Lors de cette journée, des interventions et tables rondes ont été organisées sur l'évaluation, les relations parents-enseignants ou l'orientation. Cette rencontre a permis à Paul Malartre de faire le bilan de 8 années passées à la tête du secrétariat général de l'Enseignement catholique. Il s'est félicité de la modernité du projet éducatif de l'Enseignement catholique et du dynamisme de ses établissements.
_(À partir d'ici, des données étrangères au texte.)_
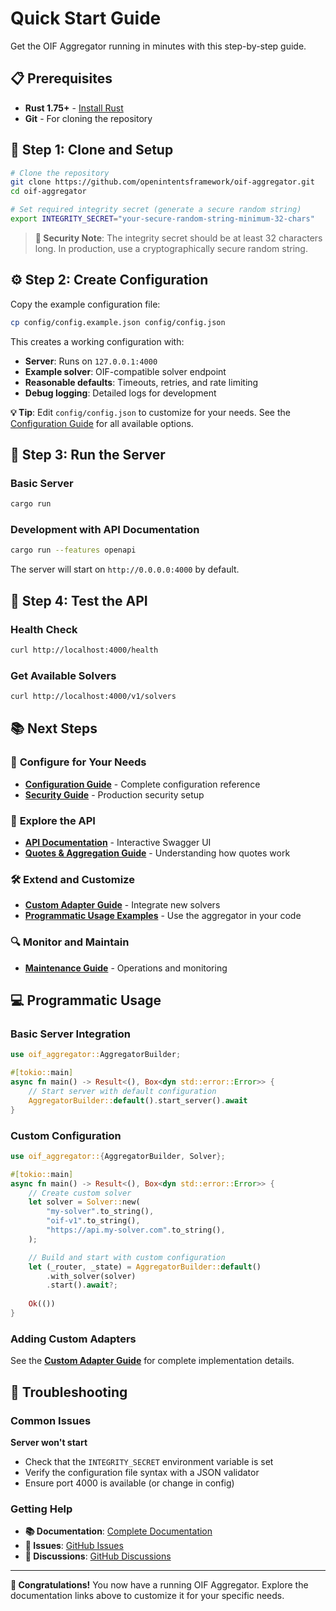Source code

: # Quick Start Guide

Get the OIF Aggregator running in minutes with this step-by-step guide.

## 📋 Prerequisites

- **Rust 1.75+** - [Install Rust](https://rustup.rs/)
- **Git** - For cloning the repository

## 🚀 Step 1: Clone and Setup

```bash
# Clone the repository
git clone https://github.com/openintentsframework/oif-aggregator.git
cd oif-aggregator

# Set required integrity secret (generate a secure random string)
export INTEGRITY_SECRET="your-secure-random-string-minimum-32-chars"
```

> **🔐 Security Note**: The integrity secret should be at least 32 characters long. In production, use a cryptographically secure random string.

## ⚙️ Step 2: Create Configuration

Copy the example configuration file:

```bash
cp config/config.example.json config/config.json
```

This creates a working configuration with:
- **Server**: Runs on `127.0.0.1:4000`
- **Example solver**: OIF-compatible solver endpoint
- **Reasonable defaults**: Timeouts, retries, and rate limiting
- **Debug logging**: Detailed logs for development

**💡 Tip**: Edit `config/config.json` to customize for your needs. See the [Configuration Guide](configuration.md) for all available options.

## 🎯 Step 3: Run the Server

### Basic Server
```bash
cargo run
```

### Development with API Documentation
```bash
cargo run --features openapi
```

The server will start on `http://0.0.0.0:4000` by default.

## 🧪 Step 4: Test the API

### Health Check
```bash
curl http://localhost:4000/health
```

### Get Available Solvers
```bash
curl http://localhost:4000/v1/solvers
```

## 📚 Next Steps

### 🔧 **Configure for Your Needs**
- **[Configuration Guide](configuration.md)** - Complete configuration reference
- **[Security Guide](security.md)** - Production security setup

### 🚀 **Explore the API**
- **[API Documentation](https://openintentsframework.github.io/oif-aggregator/)** - Interactive Swagger UI
- **[Quotes & Aggregation Guide](quotes-and-aggregation.md)** - Understanding how quotes work

### 🛠️ **Extend and Customize**
- **[Custom Adapter Guide](custom-adapters.md)** - Integrate new solvers
- **[Programmatic Usage Examples](#programmatic-usage)** - Use the aggregator in your code

### 🔍 **Monitor and Maintain**
- **[Maintenance Guide](maintenance.md)** - Operations and monitoring

## 💻 Programmatic Usage

### Basic Server Integration

```rust
use oif_aggregator::AggregatorBuilder;

#[tokio::main]
async fn main() -> Result<(), Box<dyn std::error::Error>> {
    // Start server with default configuration
    AggregatorBuilder::default().start_server().await
}
```

### Custom Configuration

```rust
use oif_aggregator::{AggregatorBuilder, Solver};

#[tokio::main]
async fn main() -> Result<(), Box<dyn std::error::Error>> {
    // Create custom solver
    let solver = Solver::new(
        "my-solver".to_string(),
        "oif-v1".to_string(),
        "https://api.my-solver.com".to_string(),
    );

    // Build and start with custom configuration
    let (_router, _state) = AggregatorBuilder::default()
        .with_solver(solver)
        .start().await?;
    
    Ok(())
}
```

### Adding Custom Adapters

See the **[Custom Adapter Guide](custom-adapters.md)** for complete implementation details.

## 🐛 Troubleshooting

### Common Issues

**Server won't start**
- Check that the `INTEGRITY_SECRET` environment variable is set
- Verify the configuration file syntax with a JSON validator
- Ensure port 4000 is available (or change in config)

### Getting Help

- **📚 Documentation**: [Complete Documentation](README.md)
- **🐛 Issues**: [GitHub Issues](https://github.com/openintentsframework/oif-aggregator/issues)
- **💬 Discussions**: [GitHub Discussions](https://github.com/openintentsframework/oif-aggregator/discussions)

---

**🎉 Congratulations!** You now have a running OIF Aggregator. Explore the documentation links above to customize it for your specific needs.
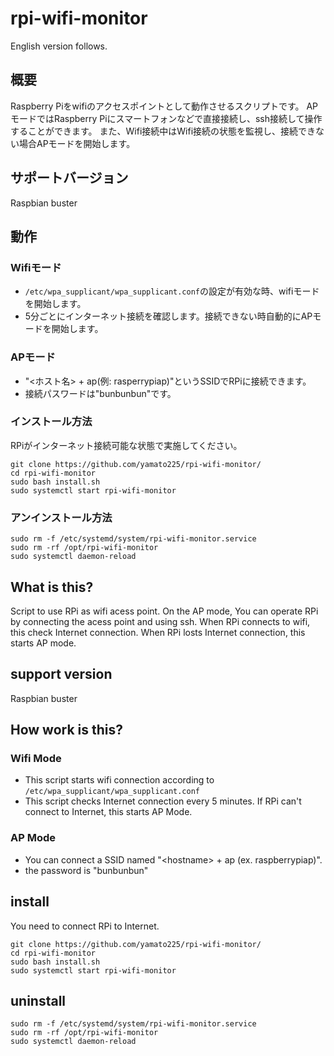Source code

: # rpi-wifi-monitor

English version follows.

## 概要

Raspberry Piをwifiのアクセスポイントとして動作させるスクリプトです。
APモードではRaspberry Piにスマートフォンなどで直接接続し、ssh接続して操作することができます。
また、Wifi接続中はWifi接続の状態を監視し、接続できない場合APモードを開始します。

## サポートバージョン

Raspbian buster

## 動作

### Wifiモード

* `/etc/wpa_supplicant/wpa_supplicant.conf`の設定が有効な時、wifiモードを開始します。
* 5分ごとにインターネット接続を確認します。接続できない時自動的にAPモードを開始します。

### APモード

* "<ホスト名> + ap(例: rasperrypiap)"というSSIDでRPiに接続できます。
* 接続パスワードは"bunbunbun"です。

### インストール方法

RPiがインターネット接続可能な状態で実施してください。

```
git clone https://github.com/yamato225/rpi-wifi-monitor/
cd rpi-wifi-monitor
sudo bash install.sh
sudo systemctl start rpi-wifi-monitor
```

### アンインストール方法

```
sudo rm -f /etc/systemd/system/rpi-wifi-monitor.service
sudo rm -rf /opt/rpi-wifi-monitor
sudo systemctl daemon-reload
```

## What is this?

Script to use RPi as wifi acess point.
On the AP mode, You can operate RPi by connecting the acess point and using ssh.
When RPi connects to wifi, this check Internet connection. When RPi losts Internet connection, this starts AP mode.

## support version

Raspbian buster

## How work is this?

### Wifi Mode

* This script starts wifi connection according to `/etc/wpa_supplicant/wpa_supplicant.conf`
* This script checks Internet connection every 5 minutes. If RPi can't connect to Internet, this starts AP Mode.

### AP Mode

* You can connect a SSID named "\<hostname> + ap (ex. raspberrypiap)".
* the password is "bunbunbun"

## install

You need to connect RPi to Internet.

```
git clone https://github.com/yamato225/rpi-wifi-monitor/
cd rpi-wifi-monitor
sudo bash install.sh
sudo systemctl start rpi-wifi-monitor
```

## uninstall

```
sudo rm -f /etc/systemd/system/rpi-wifi-monitor.service
sudo rm -rf /opt/rpi-wifi-monitor
sudo systemctl daemon-reload
```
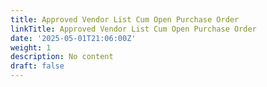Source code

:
 ```yaml
---
title: Approved Vendor List Cum Open Purchase Order
linkTitle: Approved Vendor List Cum Open Purchase Order
date: '2025-05-01T21:06:00Z'
weight: 1
description: No content
draft: false
---
```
Il a rappelé ses convictions sur l'avenir de l'institution qui doit sans cesse "s'affirmer au milieu de pressions contradictoires". Il a rejeté un Enseignement catholique qui développe les "établissements privés-privés qui voudraient transformer les parents en clients" ou "qui ferait comme si tous les élèves étaient catholiques », oubliant que « l'Enseignement catholique n'est pas catholique par son recrutement, mais par son projet." Il a enfin revendiqué l'originalité de l'institution qui a "l'art de ne pas compartimenter" et qui, au quotidien, relie sa mission de service public avec sa mission d'Eglise. Il a invité, Eric De Labarre, nouveau secrétaire général, à s'appuyer sur les "forces vives de l'Enseignement catholique."